### Work order
Write each entry out again verbatim, pictures excluded.

####

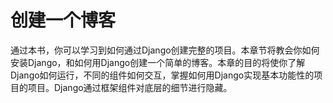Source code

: # 创建一个博客

通过本书，你可以学习到如何通过Django创建完整的项目。本章节将教会你如何安装Django，和如何用Django创建一个简单的博客。本章的目的将使你了解Django如何运行，不同的组件如何交互，掌握如何用Django实现基本功能性的项目的项目。Django通过框架组件对底层的细节进行隐藏。



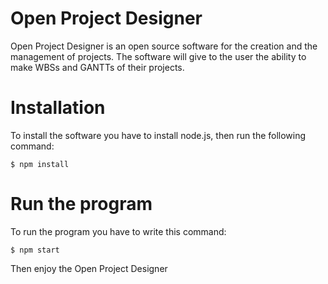 # Open Project Designer
Open Project Designer is an open source software for the creation and the management of projects. The
software will give to the user the ability to make WBSs and GANTTs of their projects.

# Installation
To install the software you have to install node.js, then run the following command:

`$ npm install`

# Run the program
To run the program you have to write this command:

`$ npm start`

Then enjoy the Open Project Designer
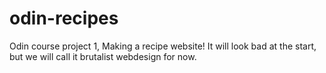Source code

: # odin-recipes

Odin course project 1, Making a recipe website! It will look bad at the start, but we will call it brutalist webdesign for now. 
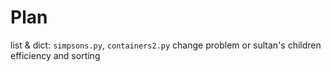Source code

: # Plan

list & dict: `simpsons.py`, `containers2.py`
change problem or sultan's children
efficiency and sorting
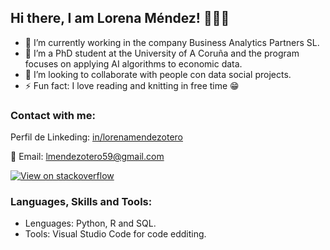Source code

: ## Hi there, I am Lorena Méndez! 🙋🏻‍♀️

- 🔭 I’m currently working in the company Business Analytics Partners SL.
- 🌱 I’m a PhD student at the University of A Coruña and the program focuses on applying AI algorithms to economic data.
- 👯 I’m looking to collaborate with people con data social projects.
- ⚡ Fun fact: I love reading and knitting in free time 😁

### Contact with me:
Perfil de Linkeding: [in/lorenamendezotero](https://www.linkedin.com/in/lorenamendezotero/)

📧 Email: lmendezotero59@gmail.com

[![View on stackoverflow](https://img.shields.io/stackexchange/stackoverflow/r/12017769)](https://stackoverflow.com/users/12017769/dulangi-kanchana)


### Languages, Skills and Tools:
- Lenguages: Python, R and SQL.
- Tools: Visual Studio Code for code edditing.


<!--
**lmendezotero/lmendezotero** is a ✨ _special_ ✨ repository because its `README.md` (this file) appears on your GitHub profile.

Here are some ideas to get you started:

- 🔭 I’m currently working on ...
- 🌱 I’m currently learning ...
- 👯 I’m looking to collaborate on ...
- 🤔 I’m looking for help with ...
- 💬 Ask me about ...
- 📫 How to reach me: ...
- 😄 Pronouns: ...
- ⚡ Fun fact: ...
-->
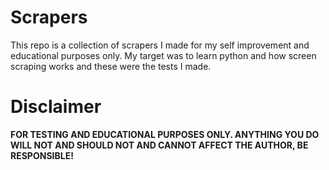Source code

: # Scrapers

This repo is a collection of scrapers I made for my self improvement and educational purposes only. My target was to learn python and how screen scraping works and these were the tests I made.

# Disclaimer
**FOR TESTING AND EDUCATIONAL PURPOSES ONLY.  ANYTHING YOU DO WILL NOT AND SHOULD NOT AND CANNOT AFFECT THE AUTHOR, BE RESPONSIBLE!**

####

### Task output
Source code

: # 创建一个博客

通过本书，你可以学习到如何通过Django创建完整的项目。本章节将教会你如何安装Django，和如何用Django创建一个简单的博客。本章的目的将使你了解Django如何运行，不同的组件如何交互，掌握如何用Django实现基本功能性的项目的项目。Django通过框架组件对底层的细节进行隐藏。



 # Open Project Designer
Open Project Designer is an open source software for the creation and the management of projects. The
software will give to the user the ability to make WBSs and GANTTs of their projects.

# Installation
To install the software you have to install node.js, then run the following command:

`$ npm install`

# Run the program
To run the program you have to write this command:

`$ npm start`

Then enjoy the Open Project Designer
Source code

: # odin-recipes

Odin course project 1, Making a recipe website! It will look bad at the start, but we will call it brutalist webdesign for now. 
Source code

: # Plan

list & dict: `simpsons.py`, `containers2.py`
change problem or sultan's children
efficiency and sorting
Source code

: ## Hi there, I am Lorena Méndez! 🙋🏻‍♀️

- 🔭 I’m currently working in the company Business Analytics Partners SL.
- 🌱 I’m a PhD student at the University of A Coruña and the program focuses on applying AI algorithms to economic data.
- 👯 I’m looking to collaborate with people con data social projects.
- ⚡ Fun fact: I love reading and knitting in free time 😁

### Contact with me:
Perfil de Linkeding: [in/lorenamendezotero](https://www.linkedin.com/in/lorenamendezotero/)

📧 Email: lmendezotero59@gmail.com

[![View on stackoverflow](https://img.shields.io/stackexchange/stackoverflow/r/12017769)](https://stackoverflow.com/users/12017769/dulangi-kanchana)


### Languages, Skills and Tools:
- Lenguages: Python, R and SQL.
- Tools: Visual Studio Code for code edditing.


<!--
**lmendezotero/lmendezotero** is a ✨ _special_ ✨ repository because its `README.md` (this file) appears on your GitHub profile.

Here are some ideas to get you started:

- 🔭 I’m currently working on ...
- 🌱 I’m currently learning ...
- 👯 I’m looking to collaborate on ...
- 🤔 I’m looking for help with ...
- 💬 Ask me about ...
- 📫 How to reach me: ...
- 😄 Pronouns: ...
- ⚡ Fun fact: ...
-->
Source code

: # Scrapers

This repo is a collection of scrapers I made for my self improvement and educational purposes only. My target was to learn python and how screen scraping works and these were the tests I made.

# Disclaimer
**FOR TESTING AND EDUCATIONAL PURPOSES ONLY.  ANYTHING YOU DO WILL NOT AND SHOULD NOT AND CANNOT AFFECT THE AUTHOR, BE RESPONSIBLE!**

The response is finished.